* [Input material]:
* * * * * * *

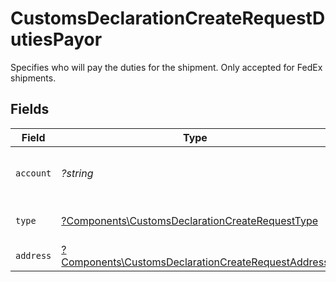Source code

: # CustomsDeclarationCreateRequestDutiesPayor

Specifies who will pay the duties for the shipment. Only accepted for FedEx shipments.


## Fields

| Field                                                                                                                   | Type                                                                                                                    | Required                                                                                                                | Description                                                                                                             | Example                                                                                                                 |
| ----------------------------------------------------------------------------------------------------------------------- | ----------------------------------------------------------------------------------------------------------------------- | ----------------------------------------------------------------------------------------------------------------------- | ----------------------------------------------------------------------------------------------------------------------- | ----------------------------------------------------------------------------------------------------------------------- |
| `account`                                                                                                               | *?string*                                                                                                               | :heavy_minus_sign:                                                                                                      | Account number to be billed for duties.                                                                                 | 2323434543                                                                                                              |
| `type`                                                                                                                  | [?Components\CustomsDeclarationCreateRequestType](../../Models/Components/CustomsDeclarationCreateRequestType.md)       | :heavy_minus_sign:                                                                                                      | Party to be billed for duties.                                                                                          | THIRD_PARTY                                                                                                             |
| `address`                                                                                                               | [?Components\CustomsDeclarationCreateRequestAddress](../../Models/Components/CustomsDeclarationCreateRequestAddress.md) | :heavy_minus_sign:                                                                                                      | N/A                                                                                                                     |                                                                                                                         |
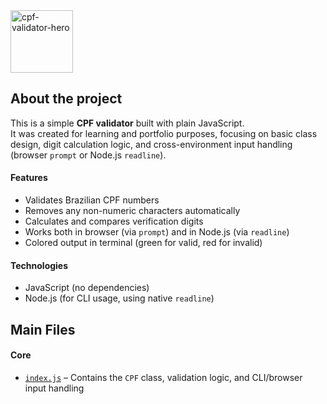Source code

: <img height="100" alt="cpf-validator-hero" src="https://github.com/user-attachments/assets/10aa6325-499f-4d92-be6a-5fb87568b165" />

## About the project

This is a simple **CPF validator** built with plain JavaScript.  
It was created for learning and portfolio purposes, focusing on basic class design, digit calculation logic, and cross-environment input handling (browser `prompt` or Node.js `readline`).  

#### Features

- Validates Brazilian CPF numbers  
- Removes any non-numeric characters automatically  
- Calculates and compares verification digits  
- Works both in browser (via `prompt`) and in Node.js (via `readline`)  
- Colored output in terminal (green for valid, red for invalid)  

#### Technologies

- JavaScript (no dependencies)  
- Node.js (for CLI usage, using native `readline`)  

## Main Files

#### Core

- [`index.js`](index.js) – Contains the `CPF` class, validation logic, and CLI/browser input handling  
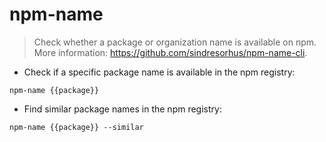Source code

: # npm-name

> Check whether a package or organization name is available on npm.
> More information: <https://github.com/sindresorhus/npm-name-cli>.

- Check if a specific package name is available in the npm registry:

`npm-name {{package}}`

- Find similar package names in the npm registry:

`npm-name {{package}} --similar`
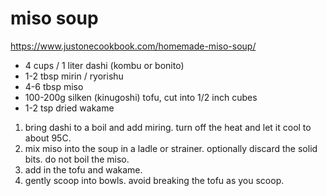 # miso soup

https://www.justonecookbook.com/homemade-miso-soup/

* 4 cups / 1 liter dashi (kombu or bonito)
* 1-2 tbsp mirin / ryorishu
* 4-6 tbsp miso
* 100-200g silken (kinugoshi) tofu, cut into 1/2 inch cubes
* 1-2 tsp dried wakame


1. bring dashi to a boil and add miring. turn off the heat and let it cool to about 95C.
2. mix miso into the soup in a ladle or strainer. optionally discard the solid bits. do not boil the miso.
3. add in the tofu and wakame.
4. gently scoop into bowls. avoid breaking the tofu as you scoop.

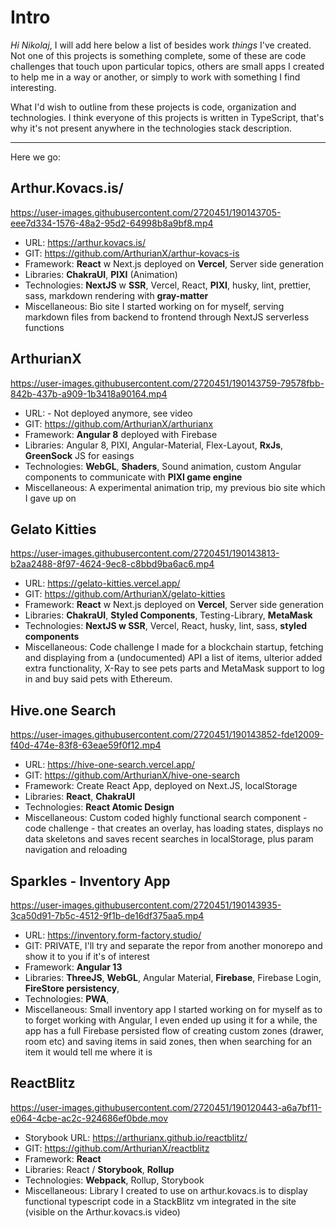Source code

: # Intro
*Hi Nikolaj*, I will add here below a list of besides work _things_ I've created. Not one of this projects is something complete, some of these are code challenges that touch upon particular topics, others are small apps I created to help me in a way or another, or simply to work with something I find interesting.

What I'd wish to outline from these projects is code, organization and technologies.
I think everyone of this projects is written in TypeScript, that's why it's not present anywhere in the technologies stack description.

---------------------------------

Here we go:


## Arthur.Kovacs.is/
https://user-images.githubusercontent.com/2720451/190143705-eee7d334-1576-48a2-95d2-64998b8a9bf8.mp4
- URL: https://arthur.kovacs.is/
- GIT: https://github.com/ArthurianX/arthur-kovacs-is
- Framework: **React** w Next.js deployed on **Vercel**, Server side generation
- Libraries: **ChakraUI**, **PIXI** (Animation)
- Technologies: **NextJS** w **SSR**, Vercel, React, **PIXI**, husky, lint, prettier, sass, markdown rendering with **gray-matter**
- Miscellaneous: Bio site I started working on for myself, serving markdown files from backend to frontend through NextJS serverless functions

## ArthurianX
https://user-images.githubusercontent.com/2720451/190143759-79578fbb-842b-437b-a909-1b3418a90164.mp4
- URL: - Not deployed anymore, see video
- GIT: https://github.com/ArthurianX/arthurianx
- Framework: **Angular 8** deployed with Firebase
- Libraries: Angular 8, PIXI, Angular-Material, Flex-Layout, **RxJs**, **GreenSock** JS for easings
- Technologies: **WebGL**, **Shaders**, Sound animation, custom Angular components to communicate with **PIXI game engine**
- Miscellaneous: A experimental animation trip, my previous bio site which I gave up on


## Gelato Kitties
https://user-images.githubusercontent.com/2720451/190143813-b2aa2488-8f97-4624-9ec8-c8bbd9ba6ac6.mp4
- URL: https://gelato-kitties.vercel.app/
- GIT: https://github.com/ArthurianX/gelato-kitties
- Framework: **React** w Next.js deployed on **Vercel**, Server side generation
- Libraries: **ChakraUI**, **Styled Components**, Testing-Library, **MetaMask**
- Technologies: **NextJS w SSR**, Vercel, React, husky, lint, sass, **styled components**
- Miscellaneous: Code challenge I made for a blockchain startup, fetching and displaying from a (undocumented) API a list of items, ulterior added extra functionality, X-Ray to see pets parts and MetaMask support to log in and buy said pets with Ethereum.


## Hive.one Search
https://user-images.githubusercontent.com/2720451/190143852-fde12009-f40d-474e-83f8-63eae59f0f12.mp4
- URL: https://hive-one-search.vercel.app/
- GIT: https://github.com/ArthurianX/hive-one-search
- Framework: Create React App, deployed on Next.JS, localStorage
- Libraries: **React**, **ChakraUI**
- Technologies: **React Atomic Design**
- Miscellaneous: Custom coded highly functional search component - code challenge - that creates an overlay, has loading states, displays no data skeletons and saves recent searches in localStorage, plus param navigation and reloading


## Sparkles - Inventory App
https://user-images.githubusercontent.com/2720451/190143935-3ca50d91-7b5c-4512-9f1b-de16df375aa5.mp4
- URL: https://inventory.form-factory.studio/
- GIT: PRIVATE, I'll try and separate the repor from another monorepo and show it to you if it's of interest
- Framework: **Angular 13**
- Libraries: **ThreeJS**, **WebGL**, Angular Material, **Firebase**, Firebase Login, **FireStore persistency**,
- Technologies: **PWA**,
- Miscellaneous: Small inventory app I started working on for myself as to to forget working with Angular, I even ended up using it for a while, the app has a full Firebase persisted flow of creating custom zones (drawer, room etc) and saving items in said zones, then when searching for an item it would tell me where it is


## ReactBlitz
https://user-images.githubusercontent.com/2720451/190120443-a6a7bf11-e064-4cbe-ac2c-924686ef0bde.mov
- Storybook URL: https://arthurianx.github.io/reactblitz/
- GIT: https://github.com/ArthurianX/reactblitz
- Framework: **React**
- Libraries: React / **Storybook**, **Rollup**
- Technologies: **Webpack**, Rollup, Storybook
- Miscellaneous: Library I created to use on arthur.kovacs.is to display functional typescript code in a StackBlitz vm integrated in the site (visible on the Arthur.kovacs.is video)





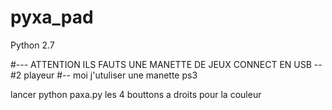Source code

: # pyxa_pad
Python 2.7

#--- ATTENTION ILS FAUTS UNE MANETTE DE JEUX CONNECT EN USB --
#2 playeur
#-- moi j'utuliser une manette ps3


  lancer python paxa.py
  les 4 bouttons a droits pour la couleur
  
        
 
 
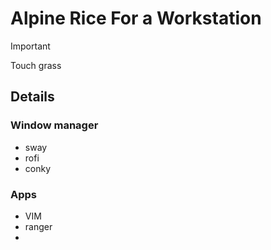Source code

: # Alpine Rice For a Workstation

> [!IMPORTANT]
>
> Touch grass

## Details

### Window manager

* sway
* rofi
* conky




### Apps

* VIM
* ranger
* 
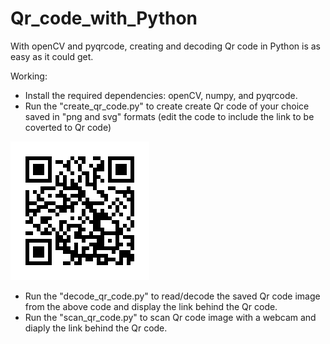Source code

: # Qr_code_with_Python

With openCV and pyqrcode, creating and decoding Qr code in Python is as easy as it could get.

Working:
- Install the required dependencies: openCV, numpy, and pyqrcode.
- Run the "create_qr_code.py" to create create Qr code of your choice saved in "png and svg" formats (edit the code to include the link to be coverted to Qr code)

![My Image](myqr.png)


- Run the "decode_qr_code.py" to read/decode the saved Qr code image from the above code and display the link behind the Qr code.
- Run the "scan_qr_code.py" to scan Qr code image with a webcam and diaply the link behind the Qr code.
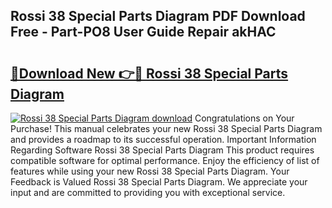 ## Rossi 38 Special Parts Diagram PDF Download Free - Part-PO8 User Guide Repair akHAC

# <h2><a href="http://dfntmu.blite.top/?on=Rossi+38+Special+Parts+Diagram">🔗Download New 👉🔴 Rossi 38 Special Parts Diagram</a></h2>

[![Rossi 38 Special Parts Diagram download](https://i.imgur.com/lujVjoI.png)](http://dfntmu.blite.top/?on=Rossi+38+Special+Parts+Diagram)
Congratulations on Your Purchase! This manual celebrates your new Rossi 38 Special Parts Diagram and provides a roadmap to its successful operation. Important Information Regarding Software Rossi 38 Special Parts Diagram This product requires compatible software for optimal performance. Enjoy the efficiency of list of features while using your new Rossi 38 Special Parts Diagram. Your Feedback is Valued Rossi 38 Special Parts Diagram. We appreciate your input and are committed to providing you with exceptional service.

* * * * * * *

* [Problem statement]: Only one stretch of the data is wanted: write out exactly the lines from the one holding "4. gently scoop" through the one holding "- URL: https://arthur.kovacs.is/", both included, without the pictures.

* [Exercise result]:
4. gently scoop into bowls. avoid breaking the tofu as you scoop.

Source code

: # Intro
*Hi Nikolaj*, I will add here below a list of besides work _things_ I've created. Not one of this projects is something complete, some of these are code challenges that touch upon particular topics, others are small apps I created to help me in a way or another, or simply to work with something I find interesting.

What I'd wish to outline from these projects is code, organization and technologies.
I think everyone of this projects is written in TypeScript, that's why it's not present anywhere in the technologies stack description.

---------------------------------

Here we go:


## Arthur.Kovacs.is/
https://user-images.githubusercontent.com/2720451/190143705-eee7d334-1576-48a2-95d2-64998b8a9bf8.mp4
- URL: https://arthur.kovacs.is/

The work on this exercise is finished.